Masahide Ota, a former governor of Okinawa Prefecture and a fierce opponent of the heavy U.S. military presence there, died on June 12 at the age of 92.

A university professor who attended graduate school in the United States, Ota ran successfully for Okinawa governor in 1990 against the incumbent, Junji Nishime, who was seeking a fourth term.

Ota would serve for two terms and it was during his second stint in 1996 that Japan and the United States reached an agreement to relocate the U.S. Marine Corps Air Station Futenma.

It still remains a burning issue 21 years later as the relocation has still not materialized, due largely to local opposition to moving the base to the Henoko district of Nago, also in the prefecture.

Negotiations that led to the 1996 agreement were triggered by local outrage when a 12-year-old Okinawan girl was raped and beaten by three U.S. servicemen in 1995.

Some Okinawa landowners had refused to sign contracts to allow the U.S. military to use their land. Ota as governor was asked to cooperate with the U.S. military and sign the contracts on behalf of the landowners, but he refused.

In October 1995, Ota participated in what was probably the largest protest rally ever held in Okinawa that was attended by 85,000 demonstrators.

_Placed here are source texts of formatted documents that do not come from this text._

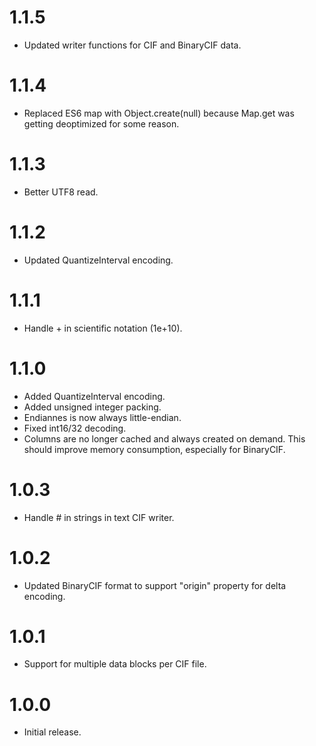 # 1.1.5
* Updated writer functions for CIF and BinaryCIF data.

# 1.1.4
* Replaced ES6 map with Object.create(null) because Map.get was getting deoptimized for some reason.

# 1.1.3
* Better UTF8 read.

# 1.1.2
* Updated QuantizeInterval encoding.

# 1.1.1
* Handle + in scientific notation (1e+10).

# 1.1.0
* Added QuantizeInterval encoding.
* Added unsigned integer packing.
* Endiannes is now always little-endian.
* Fixed int16/32 decoding.
* Columns are no longer cached and always created on demand. This should improve memory consumption, especially for BinaryCIF.

# 1.0.3
* Handle # in strings in text CIF writer.

# 1.0.2
* Updated BinaryCIF format to support "origin" property for delta encoding.

# 1.0.1
* Support for multiple data blocks per CIF file.

# 1.0.0
* Initial release.  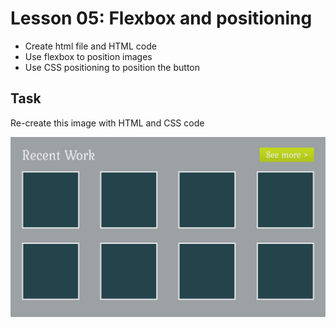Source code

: # Lesson 05: Flexbox and positioning

- Create html file and HTML code
- Use flexbox to position images
- Use CSS positioning to position the button

## Task

Re-create this image with HTML and CSS code

![An image of a layout to practise HTML and CSS](layout05.jpg)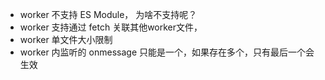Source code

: 
- worker 不支持 ES Module， 为啥不支持呢？
- worker 支持通过 fetch 关联其他worker文件，
- worker 单文件大小限制
- worker 内监听的 onmessage 只能是一个，如果存在多个，只有最后一个会生效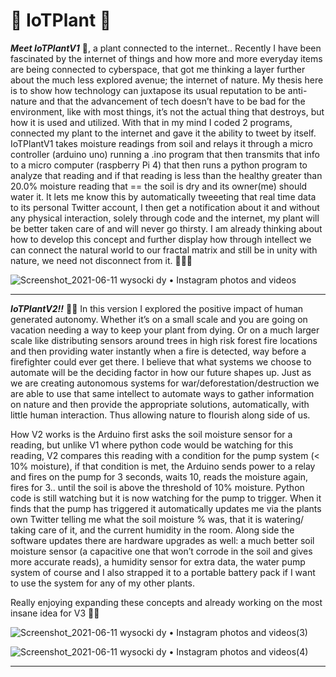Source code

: # 🌱 IoTPlant 🌱


***Meet IoTPlantV1*** 🌱, a plant connected to the internet.. Recently I have been fascinated by the internet of things and how more and more everyday items are being connected to cyberspace, that got me thinking a layer further about the much less explored avenue; the internet of nature. My thesis here is to show how technology can juxtapose its usual reputation to be anti-nature and that the advancement of tech doesn’t have to be bad for the environment, like with most things, it’s not the actual thing that destroys, but how it is used and utilized. With that in my mind I coded 2 programs, connected my plant to the internet and gave it the ability to tweet by itself. IoTPlantV1 takes moisture readings from soil and relays it through a micro controller (arduino uno) running a .ino program that then transmits that info to a micro computer (raspberry Pi 4) that then runs a python program to analyze that reading and if that reading is less than the healthy greater than 20.0% moisture reading that == the soil is dry and its owner(me) should water it. It lets me know this by automatically tweeeting that real time data to its personal Twitter account, I then get a notification about it and without any physical interaction, solely through code and the internet, my plant will be better taken care of and will never go thirsty. I am already thinking about how to develop this concept and further display how through intellect we can connect the natural world to our fractal matrix and still be in unity with nature, we need not disconnect from it. 📝💆‍♂️

![Screenshot_2021-06-11  wysocki dy • Instagram photos and videos](https://user-images.githubusercontent.com/76915554/121640469-42370180-ca8e-11eb-9dd7-5641143fef43.png)



------------------------------------------------------------------------------------------------------------------------------------------------------------------

***IoTPlantV2!!*** 🌱🤖 In this version I explored the positive impact of human generated autonomy. Whether it’s on a small scale and you are going on vacation needing a way to keep your plant from dying. Or on a much larger scale like distributing sensors around trees in high risk forest fire locations and then providing water instantly when a fire is detected, way before a firefighter could ever get there. I believe that what systems we choose to automate will be the deciding factor in how our future shapes up. Just as we are creating autonomous systems for war/deforestation/destruction we are able to use that same intellect to automate ways to gather information on nature and then provide the appropriate solutions, automatically, with little human interaction. Thus allowing nature to flourish along side of us.

How V2 works is the Arduino first asks the soil moisture sensor for a reading, but unlike V1 where python code would be watching for this reading, V2 compares this reading with a condition for the pump system (< 10% moisture), if that condition is met, the Arduino sends power to a relay and fires on the pump for 3 seconds, waits 10, reads the moisture again, fires for 3.. until the soil is above the threshold of 10% moisture. Python code is still watching but it is now watching for the pump to trigger. When it finds that the pump has triggered it automatically updates me via the plants own Twitter telling me what the soil moisture % was, that it is watering/ taking care of it, and the current humidity in the room. Along side the software updates there are hardware upgrades as well: a much better soil moisture sensor (a capacitive one that won’t corrode in the soil and gives more accurate reads), a humidity sensor for extra data, the water pump system of course and I also strapped it to a portable battery pack if I want to use the system for any of my other plants.

Really enjoying expanding these concepts and already working on the most insane idea for V3 🌱🌱

![Screenshot_2021-06-11  wysocki dy • Instagram photos and videos(3)](https://user-images.githubusercontent.com/76915554/121640616-6db9ec00-ca8e-11eb-8502-61aa54fd591c.png)

![Screenshot_2021-06-11  wysocki dy • Instagram photos and videos(4)](https://user-images.githubusercontent.com/76915554/121640672-832f1600-ca8e-11eb-8dfb-a75ad7320374.png)


-----------------------------------------------------------------------------------------------------------------------------------------------------------------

He called for a reduction and realignment of U.S. military bases in Okinawa and demanded a revision of the Japan-U.S. Status of Forces Agreement that gave preferential treatment to U.S. military personnel who committed crimes in Japan.

He also called for the return of the land where the Futenma base was located, in the middle of a heavily populated residential district of Ginowan, in central Okinawa.